■ EXERCISE INSTRUCTIONS:
Among the entries, which lines carry the string "zone"? Copy every one.
(DATA FOR THIS EXERCISE)
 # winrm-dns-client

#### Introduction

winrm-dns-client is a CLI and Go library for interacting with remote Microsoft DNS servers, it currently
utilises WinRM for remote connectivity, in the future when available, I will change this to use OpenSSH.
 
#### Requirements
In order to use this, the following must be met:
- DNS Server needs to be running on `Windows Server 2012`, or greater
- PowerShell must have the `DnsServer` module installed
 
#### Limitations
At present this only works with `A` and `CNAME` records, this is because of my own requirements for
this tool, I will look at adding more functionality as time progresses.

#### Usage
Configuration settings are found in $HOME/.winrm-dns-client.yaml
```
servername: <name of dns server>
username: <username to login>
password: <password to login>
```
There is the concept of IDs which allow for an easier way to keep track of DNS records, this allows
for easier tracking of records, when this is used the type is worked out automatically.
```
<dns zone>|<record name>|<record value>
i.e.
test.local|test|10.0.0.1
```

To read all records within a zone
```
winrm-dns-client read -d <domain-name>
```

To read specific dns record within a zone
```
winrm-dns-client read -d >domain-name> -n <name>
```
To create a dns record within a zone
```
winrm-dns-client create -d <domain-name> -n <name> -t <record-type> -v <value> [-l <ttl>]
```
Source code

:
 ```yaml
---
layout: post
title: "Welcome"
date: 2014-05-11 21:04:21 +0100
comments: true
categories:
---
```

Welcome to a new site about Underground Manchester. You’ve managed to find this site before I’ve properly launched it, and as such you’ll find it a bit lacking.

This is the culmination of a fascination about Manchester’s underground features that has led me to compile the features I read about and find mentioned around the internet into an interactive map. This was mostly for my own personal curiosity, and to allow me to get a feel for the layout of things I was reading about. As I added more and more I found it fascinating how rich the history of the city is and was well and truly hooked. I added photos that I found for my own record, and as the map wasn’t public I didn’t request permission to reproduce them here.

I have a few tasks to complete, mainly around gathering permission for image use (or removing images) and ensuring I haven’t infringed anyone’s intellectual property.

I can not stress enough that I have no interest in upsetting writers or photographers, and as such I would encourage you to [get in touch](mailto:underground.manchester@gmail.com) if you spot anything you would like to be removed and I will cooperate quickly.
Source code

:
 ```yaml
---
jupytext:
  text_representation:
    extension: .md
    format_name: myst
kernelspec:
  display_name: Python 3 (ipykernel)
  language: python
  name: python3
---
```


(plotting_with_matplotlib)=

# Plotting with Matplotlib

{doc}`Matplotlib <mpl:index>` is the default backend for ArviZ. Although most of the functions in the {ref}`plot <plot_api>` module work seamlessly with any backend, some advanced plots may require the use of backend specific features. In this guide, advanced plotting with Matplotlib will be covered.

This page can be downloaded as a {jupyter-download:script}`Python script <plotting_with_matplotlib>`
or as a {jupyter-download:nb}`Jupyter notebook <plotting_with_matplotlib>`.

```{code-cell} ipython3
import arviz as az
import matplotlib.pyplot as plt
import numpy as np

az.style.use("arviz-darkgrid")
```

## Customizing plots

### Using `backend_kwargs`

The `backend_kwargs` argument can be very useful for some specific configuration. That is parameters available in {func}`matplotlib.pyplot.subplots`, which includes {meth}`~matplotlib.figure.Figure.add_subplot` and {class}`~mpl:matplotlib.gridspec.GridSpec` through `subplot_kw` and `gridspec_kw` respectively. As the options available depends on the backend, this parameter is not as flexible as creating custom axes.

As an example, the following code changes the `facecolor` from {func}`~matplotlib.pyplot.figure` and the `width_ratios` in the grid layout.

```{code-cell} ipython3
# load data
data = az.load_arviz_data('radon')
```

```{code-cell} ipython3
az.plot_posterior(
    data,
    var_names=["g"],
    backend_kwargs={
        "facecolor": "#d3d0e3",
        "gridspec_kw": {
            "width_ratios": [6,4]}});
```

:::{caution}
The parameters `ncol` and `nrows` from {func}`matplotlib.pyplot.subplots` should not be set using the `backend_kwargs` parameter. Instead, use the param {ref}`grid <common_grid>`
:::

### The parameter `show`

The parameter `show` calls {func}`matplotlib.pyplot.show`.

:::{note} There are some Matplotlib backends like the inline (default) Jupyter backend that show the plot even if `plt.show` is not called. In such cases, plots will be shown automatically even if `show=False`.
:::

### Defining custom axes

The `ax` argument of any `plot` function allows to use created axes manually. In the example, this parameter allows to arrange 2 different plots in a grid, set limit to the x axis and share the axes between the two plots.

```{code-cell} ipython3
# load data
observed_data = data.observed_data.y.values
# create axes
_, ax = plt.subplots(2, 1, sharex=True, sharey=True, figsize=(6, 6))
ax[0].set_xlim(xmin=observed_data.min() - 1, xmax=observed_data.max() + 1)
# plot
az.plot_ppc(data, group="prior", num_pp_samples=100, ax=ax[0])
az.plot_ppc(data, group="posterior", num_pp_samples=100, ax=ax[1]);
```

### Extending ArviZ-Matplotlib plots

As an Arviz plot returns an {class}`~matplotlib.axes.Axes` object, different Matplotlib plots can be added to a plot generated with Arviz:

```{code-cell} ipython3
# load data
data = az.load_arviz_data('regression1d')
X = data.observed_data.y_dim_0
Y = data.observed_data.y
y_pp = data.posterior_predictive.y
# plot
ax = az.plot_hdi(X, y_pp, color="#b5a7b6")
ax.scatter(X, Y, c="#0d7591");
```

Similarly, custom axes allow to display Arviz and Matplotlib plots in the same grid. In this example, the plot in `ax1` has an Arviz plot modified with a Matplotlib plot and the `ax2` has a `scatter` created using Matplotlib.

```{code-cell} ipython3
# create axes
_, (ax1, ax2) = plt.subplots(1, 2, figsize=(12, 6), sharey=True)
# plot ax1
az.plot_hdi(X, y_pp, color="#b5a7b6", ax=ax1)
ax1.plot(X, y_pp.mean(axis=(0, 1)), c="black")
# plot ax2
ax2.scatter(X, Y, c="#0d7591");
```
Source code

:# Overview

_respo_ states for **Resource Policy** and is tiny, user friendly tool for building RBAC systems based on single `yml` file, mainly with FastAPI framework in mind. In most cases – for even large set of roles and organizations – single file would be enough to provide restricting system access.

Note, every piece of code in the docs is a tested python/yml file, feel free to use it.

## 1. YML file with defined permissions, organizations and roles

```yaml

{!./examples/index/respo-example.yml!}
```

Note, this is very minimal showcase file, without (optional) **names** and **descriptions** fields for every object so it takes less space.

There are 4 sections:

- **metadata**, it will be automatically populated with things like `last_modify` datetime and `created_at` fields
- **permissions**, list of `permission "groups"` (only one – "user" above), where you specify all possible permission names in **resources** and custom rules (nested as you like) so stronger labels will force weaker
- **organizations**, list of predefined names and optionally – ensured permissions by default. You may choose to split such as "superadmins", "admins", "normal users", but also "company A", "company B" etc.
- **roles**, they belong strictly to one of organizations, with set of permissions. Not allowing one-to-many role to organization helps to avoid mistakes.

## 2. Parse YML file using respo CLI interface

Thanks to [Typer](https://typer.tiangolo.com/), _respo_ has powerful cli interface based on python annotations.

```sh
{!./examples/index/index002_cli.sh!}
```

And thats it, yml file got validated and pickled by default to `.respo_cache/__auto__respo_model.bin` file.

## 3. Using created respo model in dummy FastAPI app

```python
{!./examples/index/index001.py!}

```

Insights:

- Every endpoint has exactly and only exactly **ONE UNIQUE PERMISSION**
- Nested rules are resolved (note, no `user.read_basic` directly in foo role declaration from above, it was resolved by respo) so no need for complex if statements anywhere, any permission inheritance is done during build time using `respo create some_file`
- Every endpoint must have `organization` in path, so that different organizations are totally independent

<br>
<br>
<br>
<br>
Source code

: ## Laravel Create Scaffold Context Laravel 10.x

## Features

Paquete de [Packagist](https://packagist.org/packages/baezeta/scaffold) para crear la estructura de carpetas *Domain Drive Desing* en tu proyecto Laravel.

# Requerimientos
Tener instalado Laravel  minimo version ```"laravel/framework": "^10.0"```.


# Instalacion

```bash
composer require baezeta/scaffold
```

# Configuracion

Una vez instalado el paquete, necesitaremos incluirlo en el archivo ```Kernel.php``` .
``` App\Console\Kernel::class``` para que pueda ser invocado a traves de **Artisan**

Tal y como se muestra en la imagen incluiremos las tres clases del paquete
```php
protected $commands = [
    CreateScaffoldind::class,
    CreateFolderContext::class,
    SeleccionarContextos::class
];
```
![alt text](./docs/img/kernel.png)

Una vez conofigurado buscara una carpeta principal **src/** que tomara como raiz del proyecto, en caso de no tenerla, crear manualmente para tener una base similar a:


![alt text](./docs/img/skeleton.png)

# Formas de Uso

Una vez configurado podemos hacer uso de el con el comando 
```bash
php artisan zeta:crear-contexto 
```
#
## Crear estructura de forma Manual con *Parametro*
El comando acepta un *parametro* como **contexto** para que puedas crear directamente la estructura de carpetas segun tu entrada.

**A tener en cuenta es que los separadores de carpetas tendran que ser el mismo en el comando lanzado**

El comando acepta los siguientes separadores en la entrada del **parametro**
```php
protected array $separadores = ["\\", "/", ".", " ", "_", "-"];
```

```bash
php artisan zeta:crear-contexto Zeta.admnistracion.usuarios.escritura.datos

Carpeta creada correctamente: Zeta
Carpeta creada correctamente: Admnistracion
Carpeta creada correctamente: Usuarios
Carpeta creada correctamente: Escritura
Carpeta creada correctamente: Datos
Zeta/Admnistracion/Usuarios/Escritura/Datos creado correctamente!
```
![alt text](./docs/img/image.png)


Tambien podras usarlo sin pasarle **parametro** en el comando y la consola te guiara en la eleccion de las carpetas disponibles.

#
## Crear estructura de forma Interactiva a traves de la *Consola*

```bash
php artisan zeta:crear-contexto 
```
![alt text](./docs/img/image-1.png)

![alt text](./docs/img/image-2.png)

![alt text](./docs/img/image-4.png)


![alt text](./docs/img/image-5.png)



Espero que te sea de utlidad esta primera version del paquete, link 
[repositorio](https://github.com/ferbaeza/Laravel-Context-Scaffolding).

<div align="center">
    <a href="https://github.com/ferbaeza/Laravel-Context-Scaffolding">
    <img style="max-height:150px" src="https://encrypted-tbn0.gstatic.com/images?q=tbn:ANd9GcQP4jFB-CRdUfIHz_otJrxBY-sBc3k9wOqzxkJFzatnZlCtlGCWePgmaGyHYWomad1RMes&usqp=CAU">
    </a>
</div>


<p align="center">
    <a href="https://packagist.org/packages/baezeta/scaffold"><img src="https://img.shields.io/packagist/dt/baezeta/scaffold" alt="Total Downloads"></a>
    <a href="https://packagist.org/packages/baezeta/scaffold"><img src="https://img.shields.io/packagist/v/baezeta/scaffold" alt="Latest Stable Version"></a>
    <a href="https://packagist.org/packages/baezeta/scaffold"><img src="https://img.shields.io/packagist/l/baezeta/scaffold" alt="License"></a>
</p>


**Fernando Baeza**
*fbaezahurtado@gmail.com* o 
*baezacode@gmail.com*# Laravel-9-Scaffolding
(End DATA FOR THIS EXERCISE)
■ ANSWER BOX:
<dns zone>|<record name>|<record value>
To read all records within a zone
To read specific dns record within a zone
To create a dns record within a zone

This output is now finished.